What you will do =
Produce a verbatim copy of the following records, leaving out all pictures.

***** Task data

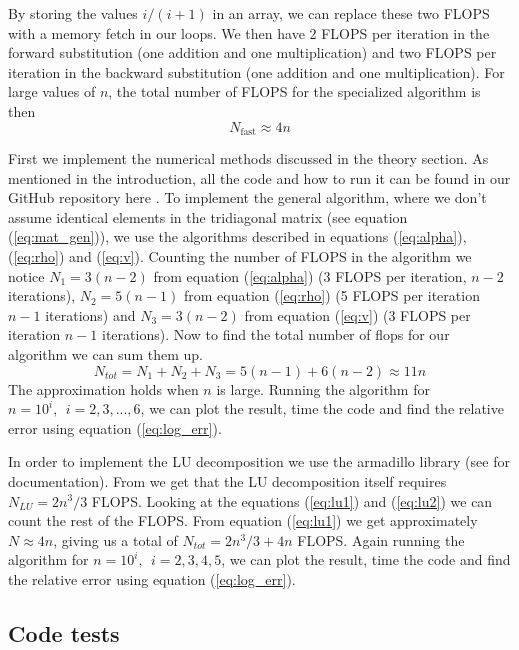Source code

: \documentclass[reprint, english,notitlepage]{revtex4-1}  %
\begin{document}
By storing the values $i/(i+1)$ in an array, we can replace these two FLOPS with a memory fetch in our loops. We then have 2 FLOPS per iteration in the forward substitution (one addition and one multiplication) and two FLOPS per iteration in the backward substitution (one addition and one multiplication). For large values of $n$, the total number of FLOPS for the specialized algorithm is then
\begin{equation}
  \label{eq:flops_specialized}
  N_{\text{fast}} \approx 4n
\end{equation}

First we implement the numerical methods discussed in the theory section. As mentioned in the introduction, all the code and how to run it can be found in our GitHub repository here \citep{github}. To implement the general algorithm, where we don't assume identical elements in the tridiagonal matrix (see equation (\ref{eq:mat_gen})), we use the algorithms described in equations (\ref{eq:alpha}), (\ref{eq:rho}) and (\ref{eq:v}). Counting the number of FLOPS in the algorithm we notice $N_1 = 3(n-2)$ from equation (\ref{eq:alpha}) (3 FLOPS per iteration, $n-2$ iterations), $N_2 = 5(n-1)$ from equation (\ref{eq:rho}) (5 FLOPS per iteration $n-1$ iterations) and $N_3 = 3(n-2)$ from equation (\ref{eq:v}) (3 FLOPS per iteration $n-1$ iterations). Now to find the total number of flops for our algorithm we can sum them up.
\begin{equation*}
	N_{tot} = N_1+N_2+N_3 = 5(n-1) + 6(n-2) \approx 11n
\end{equation*}
The approximation holds when $n$ is large. Running the algorithm for $n=10^i,\ \ i = 2, 3, ..., 6$, we can plot the result, time the code and find the relative error using equation (\ref{eq:log_err}).

In order to implement the LU decomposition we use the armadillo library (see \citep{armadillo} for documentation). From \citep{lu_wiki} we get that the LU decomposition itself requires $N_{LU} = 2n^3/3$ FLOPS. Looking at the equations (\ref{eq:lu1}) and (\ref{eq:lu2}) we can count the rest of the FLOPS. From equation (\ref{eq:lu1}) we get approximately $N \approx 4n$, giving us a total of $N_{tot} = 2n^3/3 + 4n$ FLOPS. Again running the algorithm for $n=10^i,\ \ i = 2, 3, 4, 5$, we can plot the result, time the code and find the relative error using equation (\ref{eq:log_err}).


\subsection{Code tests}
\end{document}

**********

Exercise answer =
Source code

: \documentclass[reprint, english,notitlepage]{revtex4-1}  %
\begin{document}
By storing the values $i/(i+1)$ in an array, we can replace these two FLOPS with a memory fetch in our loops. We then have 2 FLOPS per iteration in the forward substitution (one addition and one multiplication) and two FLOPS per iteration in the backward substitution (one addition and one multiplication). For large values of $n$, the total number of FLOPS for the specialized algorithm is then
\begin{equation}
  \label{eq:flops_specialized}
  N_{\text{fast}} \approx 4n
\end{equation}

First we implement the numerical methods discussed in the theory section. As mentioned in the introduction, all the code and how to run it can be found in our GitHub repository here \citep{github}. To implement the general algorithm, where we don't assume identical elements in the tridiagonal matrix (see equation (\ref{eq:mat_gen})), we use the algorithms described in equations (\ref{eq:alpha}), (\ref{eq:rho}) and (\ref{eq:v}). Counting the number of FLOPS in the algorithm we notice $N_1 = 3(n-2)$ from equation (\ref{eq:alpha}) (3 FLOPS per iteration, $n-2$ iterations), $N_2 = 5(n-1)$ from equation (\ref{eq:rho}) (5 FLOPS per iteration $n-1$ iterations) and $N_3 = 3(n-2)$ from equation (\ref{eq:v}) (3 FLOPS per iteration $n-1$ iterations). Now to find the total number of flops for our algorithm we can sum them up.
\begin{equation*}
	N_{tot} = N_1+N_2+N_3 = 5(n-1) + 6(n-2) \approx 11n
\end{equation*}
The approximation holds when $n$ is large. Running the algorithm for $n=10^i,\ \ i = 2, 3, ..., 6$, we can plot the result, time the code and find the relative error using equation (\ref{eq:log_err}).

In order to implement the LU decomposition we use the armadillo library (see \citep{armadillo} for documentation). From \citep{lu_wiki} we get that the LU decomposition itself requires $N_{LU} = 2n^3/3$ FLOPS. Looking at the equations (\ref{eq:lu1}) and (\ref{eq:lu2}) we can count the rest of the FLOPS. From equation (\ref{eq:lu1}) we get approximately $N \approx 4n$, giving us a total of $N_{tot} = 2n^3/3 + 4n$ FLOPS. Again running the algorithm for $n=10^i,\ \ i = 2, 3, 4, 5$, we can plot the result, time the code and find the relative error using equation (\ref{eq:log_err}).


\subsection{Code tests}
\end{document}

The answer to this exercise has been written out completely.